Belgium, good side, well ranked but favourites? Nah. KDB, great player, would transfer for gazillions if City had ever needed to sell. BPITW? GOAT? Not quite, keep competing.
Now imagine KDB actually was a Villarreal player and went back to Spain now and won La Liga and Copa del Rey. Four years on the trot: 1st, 2nd, 2nd, 1st with a UEFA Cup to boot, with Villarreal.
It's not nostalgia, if you saw that happen and spent four year scratching your head at it, any time anyone asks "GOAT?" you can't drop that guy.
Maradona didn't score at that World Cup, he played it out infiltrated because his ankle was the size of a melon. Nobody remembers if he scored or didn't, what people remember is he put himself through that, unrelenting, and in doing that almost managed to get Argentina over the line and fluking an entirely undeserved/unwarranted World Cup win.
THAT is where you are not getting it. Maradona wasn't about scoring but leading, inspiring, orchestrating and making others perform at their best levels.
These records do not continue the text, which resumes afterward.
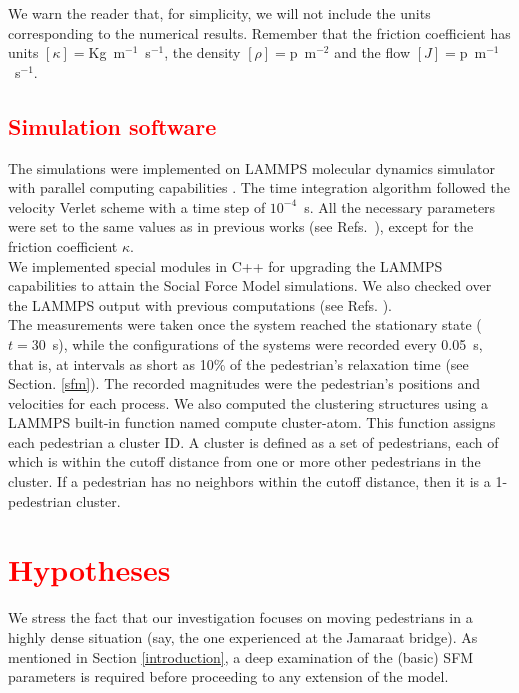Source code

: \documentclass[preprint,12pt]{elsarticle}
\begin{document}
We warn the reader that, for simplicity, we will not include the units 
corresponding to the numerical results. Remember that the friction coefficient 
has units $\left [ \kappa \right]=$Kg~m$^{-1}$~s$^{-1}$, the density $\left [ 
\rho \right]=$p~m$^{-2}$ and the flow $\left [ J \right 
]=$p~m$^{-1}$~s$^{-1}$.\\

\subsection{\label{software}\textcolor{red}{Simulation software}}

The simulations were implemented on LAMMPS molecular dynamics 
simulator with parallel computing capabilities \cite{plimpton}. The time 
integration algorithm followed the velocity Verlet scheme with a time step of 
$10^{-4}$~s. All the necessary parameters were set to the same values as in 
previous works (see Refs.~\cite{Dorso5,sticco}), except for the friction 
coefficient $\kappa$. \\

We implemented special modules in C++ for upgrading the LAMMPS 
capabilities to attain the Social Force Model simulations. We also checked over 
the LAMMPS output with previous computations (see Refs. \cite{Dorso1, 
Dorso2,Dorso3, Dorso4,Dorso6}).\\

The measurements were taken once the system reached the 
stationary state ($t=30$~s), while the configurations of the systems were 
recorded every 0.05~s, that is, at intervals as short as 10\% of the 
pedestrian’s relaxation time (see Section. \ref{sfm}). The recorded magnitudes 
were the pedestrian’s positions and velocities for each process. We also 
computed the clustering structures using a LAMMPS built-in function 
named compute cluster-atom. This function assigns each pedestrian a cluster ID.
A cluster is defined as a set of pedestrians, each of which is within the cutoff
distance from one or more other pedestrians in the cluster. 
If a pedestrian has no neighbors within the cutoff distance, then it is a 1-pedestrian cluster.\\




\section{\label{Hypotheses} \textcolor{red}{Hypotheses}}

We stress the fact that our investigation focuses on moving
pedestrians in a highly dense situation (say, the one experienced at
the Jamaraat bridge). As mentioned in Section \ref{introduction}, a deep
examination of the (basic) SFM parameters is required before
proceeding to any extension of the model.\\
\end{document}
In a way, what he did best was precisely what bogged down Messi until Rodrigo de Paul showed up. OK, no one will get this, I know
Loads on the caf laughed at de Paul throughout that difficult group stage and referred to him as barely a footballer, but look at the stats (I don't) and you will surely find de Paul is one of the players Argentina passed the ball the most to.
Again, the average cafite will laugh and think McTominay is the last guy they want to give the ball the most to. Yeah, sure, but it results from a quality of
always being there which ultimately makes teams work.
Now, Maradona was always there. Everyone knew if they ran into trouble, Diego would be available to play you out of trouble. Everyone also knew if they made this or that run, Diego would find them, just watch Caniggia against Brazil. Imagine how easy it is to play football like that, playing football
with Diego.
For some reason I can't put my finger on, the dynamic in Argentina for a decade was "give it to Messi". That was
not the same dynamic and it's hardly Messi's fault to begin with, but that's why Argentina was largely a dysfunctional team.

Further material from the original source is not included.